START DATA TO PROCESS
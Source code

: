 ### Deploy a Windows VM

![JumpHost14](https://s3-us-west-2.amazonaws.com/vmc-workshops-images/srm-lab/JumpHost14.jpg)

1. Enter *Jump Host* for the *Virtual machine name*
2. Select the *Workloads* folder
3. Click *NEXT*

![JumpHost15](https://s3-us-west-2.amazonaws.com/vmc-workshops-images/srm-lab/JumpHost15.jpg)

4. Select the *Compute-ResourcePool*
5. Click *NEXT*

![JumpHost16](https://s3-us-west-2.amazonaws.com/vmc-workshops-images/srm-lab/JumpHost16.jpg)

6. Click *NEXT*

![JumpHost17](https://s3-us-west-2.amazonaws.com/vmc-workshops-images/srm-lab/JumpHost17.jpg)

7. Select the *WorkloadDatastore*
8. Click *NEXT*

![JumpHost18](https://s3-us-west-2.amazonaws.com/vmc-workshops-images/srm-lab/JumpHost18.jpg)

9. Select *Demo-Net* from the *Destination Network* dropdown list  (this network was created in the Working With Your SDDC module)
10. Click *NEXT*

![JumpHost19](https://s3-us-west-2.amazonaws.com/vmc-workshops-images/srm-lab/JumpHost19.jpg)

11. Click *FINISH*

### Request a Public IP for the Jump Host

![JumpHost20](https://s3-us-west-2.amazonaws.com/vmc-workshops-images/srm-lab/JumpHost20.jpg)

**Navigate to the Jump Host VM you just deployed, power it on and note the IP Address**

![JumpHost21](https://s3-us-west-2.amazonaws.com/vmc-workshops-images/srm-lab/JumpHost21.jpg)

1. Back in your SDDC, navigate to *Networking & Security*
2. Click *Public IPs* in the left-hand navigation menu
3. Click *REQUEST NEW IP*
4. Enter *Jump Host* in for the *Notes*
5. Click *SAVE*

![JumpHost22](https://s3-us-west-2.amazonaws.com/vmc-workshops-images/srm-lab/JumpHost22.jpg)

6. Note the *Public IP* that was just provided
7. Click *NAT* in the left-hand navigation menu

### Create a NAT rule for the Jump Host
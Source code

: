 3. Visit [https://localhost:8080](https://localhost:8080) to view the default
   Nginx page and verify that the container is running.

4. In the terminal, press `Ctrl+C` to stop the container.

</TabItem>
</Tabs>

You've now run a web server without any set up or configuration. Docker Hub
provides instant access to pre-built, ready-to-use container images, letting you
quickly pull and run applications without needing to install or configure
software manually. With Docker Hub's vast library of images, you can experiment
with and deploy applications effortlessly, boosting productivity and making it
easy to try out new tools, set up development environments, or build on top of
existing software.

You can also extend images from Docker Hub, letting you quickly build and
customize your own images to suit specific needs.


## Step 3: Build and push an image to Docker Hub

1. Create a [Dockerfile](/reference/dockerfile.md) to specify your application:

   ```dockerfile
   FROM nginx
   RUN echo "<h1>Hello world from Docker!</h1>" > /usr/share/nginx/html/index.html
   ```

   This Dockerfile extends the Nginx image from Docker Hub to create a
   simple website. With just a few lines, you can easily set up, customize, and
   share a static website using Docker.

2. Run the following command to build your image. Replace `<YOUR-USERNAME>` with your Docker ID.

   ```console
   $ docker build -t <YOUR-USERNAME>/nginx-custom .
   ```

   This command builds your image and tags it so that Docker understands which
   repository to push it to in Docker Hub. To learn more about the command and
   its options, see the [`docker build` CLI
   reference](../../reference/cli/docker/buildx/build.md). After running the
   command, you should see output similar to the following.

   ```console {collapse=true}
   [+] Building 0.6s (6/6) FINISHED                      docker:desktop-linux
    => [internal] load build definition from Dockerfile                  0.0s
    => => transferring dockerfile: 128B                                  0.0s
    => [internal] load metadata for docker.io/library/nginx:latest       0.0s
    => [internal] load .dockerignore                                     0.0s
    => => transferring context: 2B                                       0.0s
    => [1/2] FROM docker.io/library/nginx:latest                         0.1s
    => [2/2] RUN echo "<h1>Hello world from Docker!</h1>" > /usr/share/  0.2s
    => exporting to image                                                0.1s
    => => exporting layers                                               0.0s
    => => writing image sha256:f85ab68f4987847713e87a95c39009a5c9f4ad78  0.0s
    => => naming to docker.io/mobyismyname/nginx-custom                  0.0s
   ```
END DATA TO PROCESS
## ASSIGNED TASK
Each line in the records above that contains the word "just" must be copied.

## YOUR RESPONSE
**Navigate to the Jump Host VM you just deployed, power it on and note the IP Address**
6. Note the *Public IP* that was just provided
   simple website. With just a few lines, you can easily set up, customize, and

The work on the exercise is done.